Publication year - 2003
Publication title -
protein science
Language(s) - English
Resource type - Journals
SCImago Journal Rank - 3.353
H-Index - 175
eISSN - 1469-896X
pISSN - 0961-8368
DOI - 10.1110/ps.0220003
Subject(s) - downhill folding , protein folding , folding (dsp implementation) , energy landscape , kinetics , statistical physics , smoothness , exponential function , lattice protein , chemistry , physics , phi value analysis , thermodynamics , mathematics , mathematical analysis , classical mechanics , biochemistry , electrical engineering , engineering
Most small, single‐domain proteins fold with the uncomplicated, single‐exponential kinetics expected for diffusion on a smooth energy landscape.
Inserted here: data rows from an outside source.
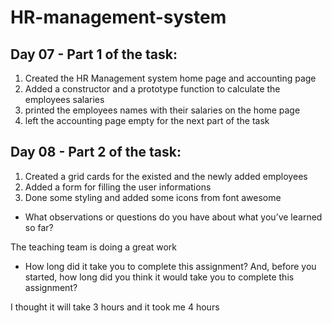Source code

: # HR-management-system

## Day 07 - Part 1 of the task:
1. Created the HR Management system home page and accounting page
2. Added a constructor and a prototype function to calculate the employees salaries
3. printed the employees names with their salaries on the home page
3. left the accounting page empty for the next part of the task

## Day 08 - Part 2 of the task:
1. Created a grid cards for the existed and the newly added employees
2. Added a form for filling the user informations
3. Done some styling and added some icons from font awesome

- What observations or questions do you have about what you’ve learned so far?

The teaching team is doing a great work

- How long did it take you to complete this assignment? And, before you started, how long did you think it would take you to complete this assignment?

I thought it will take 3 hours and it took me 4 hours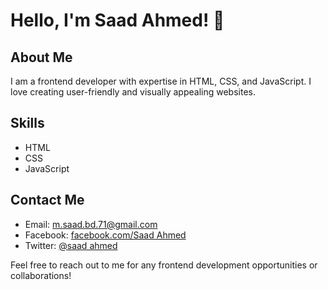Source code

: # Hello, I'm Saad Ahmed! 👋

## About Me
I am a frontend developer with expertise in HTML, CSS, and JavaScript. I love creating user-friendly and visually appealing websites. 

## Skills
- HTML
- CSS
- JavaScript

<!--## Projects
- Project 1: [Project Name](https://github.com/saadahmed/project1)
  Description: Lorem ipsum dolor sit amet, consectetur adipiscing elit. 
- Project 2: [Project Name](https://github.com/saadahmed/project2)
  Description: Lorem ipsum dolor sit amet, consectetur adipiscing elit. -->

## Contact Me
- Email: m.saad.bd.71@gmail.com
- Facebook: [facebook.com/Saad Ahmed](https://facebook.com/saad.ahmed776)
- Twitter: [@saad ahmed](https://twitter.com/m_saad_71)

Feel free to reach out to me for any frontend development opportunities or collaborations!
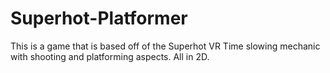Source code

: # Superhot-Platformer
This is a game that is based off of the Superhot VR Time slowing mechanic with shooting and platforming aspects. All in 2D.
Despite this energetic smoothness, the folding rates of these two‐state proteins span a remarkable million‐fold range. Here, we review the evidence in favor of a simple, mechanistic description, the topomer search model, which quantitatively accounts for the broad scope of observed two‐state folding rates. The model, which stipulates that the search for those unfolded conformations with a grossly correct topology is the rate‐limiting step in folding, fits observed rates with a correlation coefficient of ∼0.9 using just two free parameters. The fitted values of these parameters, the pre‐exponential attempt frequency and a measure of the difficulty of ordering an unfolded chain, are consistent with previously reported experimental constraints. These results suggest that the topomer search process may dominate the relative barrier heights of two‐state protein‐folding reactions.